The prognosis for MALT lymphoma depends on the particular type of MALT lymphoma, but the outlook is good, with approximately 80 percent of patients cancer-free at five years and 77 percent cancer-free at 10 years, according to the Lymphoma Foundation. Patients infected with Helicobacter pylori receive the H. pylori eradication treatment, which results in 70 to 80 percent of patients in stage one and stage two successfully entering into remission, reports the Clinical Gastroenterology journal.
MALT lymphoma stands for mucosa-associated lymphoid tissue lymphoma, and the disease is the third most common type amongst non-Hodgkin lymphoma diseases, notes the Leukaemia Foundation. MALT lymphoma is most commonly present in people who are age 60 or older and is more common in women. The disease affects people of all ethnic groups, and risk factors, apart from the presence of H. pylori, are not yet known, according to the Lymphoma Foundation. The disease enters the body through the mucosa that lines the body cavities, such as the stomach, lungs, skin, thyroid gland, eyes, salivary glands and breasts.

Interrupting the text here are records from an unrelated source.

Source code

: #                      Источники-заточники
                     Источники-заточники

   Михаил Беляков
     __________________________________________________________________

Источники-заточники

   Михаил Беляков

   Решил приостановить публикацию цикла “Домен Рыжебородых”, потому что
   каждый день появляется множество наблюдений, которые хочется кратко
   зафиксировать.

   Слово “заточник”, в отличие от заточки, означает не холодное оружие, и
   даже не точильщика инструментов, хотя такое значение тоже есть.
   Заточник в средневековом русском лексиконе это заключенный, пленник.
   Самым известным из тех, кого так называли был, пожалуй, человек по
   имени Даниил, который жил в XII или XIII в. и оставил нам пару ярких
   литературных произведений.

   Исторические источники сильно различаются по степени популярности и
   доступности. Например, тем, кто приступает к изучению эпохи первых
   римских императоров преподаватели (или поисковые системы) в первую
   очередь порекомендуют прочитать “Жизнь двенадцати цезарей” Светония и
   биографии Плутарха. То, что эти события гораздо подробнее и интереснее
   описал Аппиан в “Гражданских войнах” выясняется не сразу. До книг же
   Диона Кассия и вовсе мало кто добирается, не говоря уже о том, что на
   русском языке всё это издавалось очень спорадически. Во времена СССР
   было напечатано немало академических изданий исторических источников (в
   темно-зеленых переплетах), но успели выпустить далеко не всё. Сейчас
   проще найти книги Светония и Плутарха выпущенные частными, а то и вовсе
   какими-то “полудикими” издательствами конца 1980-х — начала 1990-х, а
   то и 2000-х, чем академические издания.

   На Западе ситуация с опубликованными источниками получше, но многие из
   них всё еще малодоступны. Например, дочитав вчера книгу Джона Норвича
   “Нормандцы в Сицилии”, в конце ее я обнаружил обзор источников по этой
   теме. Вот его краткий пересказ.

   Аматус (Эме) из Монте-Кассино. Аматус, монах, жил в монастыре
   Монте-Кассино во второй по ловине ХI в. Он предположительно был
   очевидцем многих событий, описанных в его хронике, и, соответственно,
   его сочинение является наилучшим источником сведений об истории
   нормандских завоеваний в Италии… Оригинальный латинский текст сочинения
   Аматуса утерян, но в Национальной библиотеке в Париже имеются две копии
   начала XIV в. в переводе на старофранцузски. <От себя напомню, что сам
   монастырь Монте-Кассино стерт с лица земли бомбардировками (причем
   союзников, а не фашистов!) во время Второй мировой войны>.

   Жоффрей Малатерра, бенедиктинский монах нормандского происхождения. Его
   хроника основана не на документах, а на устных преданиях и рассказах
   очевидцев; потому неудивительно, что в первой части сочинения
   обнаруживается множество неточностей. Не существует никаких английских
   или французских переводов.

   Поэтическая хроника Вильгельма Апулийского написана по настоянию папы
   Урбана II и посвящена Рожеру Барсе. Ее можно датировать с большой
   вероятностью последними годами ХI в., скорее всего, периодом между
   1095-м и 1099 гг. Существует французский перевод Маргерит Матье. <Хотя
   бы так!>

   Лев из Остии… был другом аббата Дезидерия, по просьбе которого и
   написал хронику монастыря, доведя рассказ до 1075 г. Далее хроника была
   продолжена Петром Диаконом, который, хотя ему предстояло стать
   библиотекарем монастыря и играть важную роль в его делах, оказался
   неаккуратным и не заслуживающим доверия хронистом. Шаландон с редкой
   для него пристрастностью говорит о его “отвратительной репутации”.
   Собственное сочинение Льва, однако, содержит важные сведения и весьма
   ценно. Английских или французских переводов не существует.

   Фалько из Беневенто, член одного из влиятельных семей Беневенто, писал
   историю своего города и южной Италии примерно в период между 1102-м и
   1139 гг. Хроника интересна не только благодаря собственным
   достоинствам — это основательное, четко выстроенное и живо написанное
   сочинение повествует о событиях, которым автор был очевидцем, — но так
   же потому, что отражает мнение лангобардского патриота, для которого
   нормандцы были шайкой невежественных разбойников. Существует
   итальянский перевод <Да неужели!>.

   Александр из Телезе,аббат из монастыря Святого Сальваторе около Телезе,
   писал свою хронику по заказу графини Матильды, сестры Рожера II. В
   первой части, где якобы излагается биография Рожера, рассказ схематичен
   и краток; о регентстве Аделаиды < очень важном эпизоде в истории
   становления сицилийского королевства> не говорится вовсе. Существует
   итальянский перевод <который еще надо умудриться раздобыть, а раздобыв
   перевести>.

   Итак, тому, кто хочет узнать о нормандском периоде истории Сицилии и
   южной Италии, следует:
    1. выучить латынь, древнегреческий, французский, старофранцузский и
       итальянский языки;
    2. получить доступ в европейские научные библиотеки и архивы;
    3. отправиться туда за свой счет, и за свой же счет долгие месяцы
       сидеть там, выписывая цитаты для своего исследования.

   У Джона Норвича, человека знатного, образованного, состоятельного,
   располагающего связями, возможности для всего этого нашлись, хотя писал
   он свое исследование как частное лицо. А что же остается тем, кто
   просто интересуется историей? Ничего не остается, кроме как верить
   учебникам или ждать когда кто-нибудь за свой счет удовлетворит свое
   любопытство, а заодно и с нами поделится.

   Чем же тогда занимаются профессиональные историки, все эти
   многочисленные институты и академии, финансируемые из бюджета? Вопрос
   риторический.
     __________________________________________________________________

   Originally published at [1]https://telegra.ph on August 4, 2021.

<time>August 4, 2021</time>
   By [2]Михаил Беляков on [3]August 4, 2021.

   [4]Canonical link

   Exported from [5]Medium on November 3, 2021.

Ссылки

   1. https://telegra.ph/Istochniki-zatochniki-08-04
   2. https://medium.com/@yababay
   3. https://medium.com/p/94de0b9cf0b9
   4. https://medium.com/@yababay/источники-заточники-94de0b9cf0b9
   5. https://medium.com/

Treatments are chosen based on the type of MALT lymphoma as well as the patient's medical history and the stage of the patient's disease, according to the Leukaemia Foundation. Radiation therapy, chemotherapy, surgery and single-agent chemotherapy treatments are all possible treatment options. Doctors may also prescribe antibiotics and ranitidine to lower the production of stomach acid and to help keep patients with gastric MALT lymphoma in remission.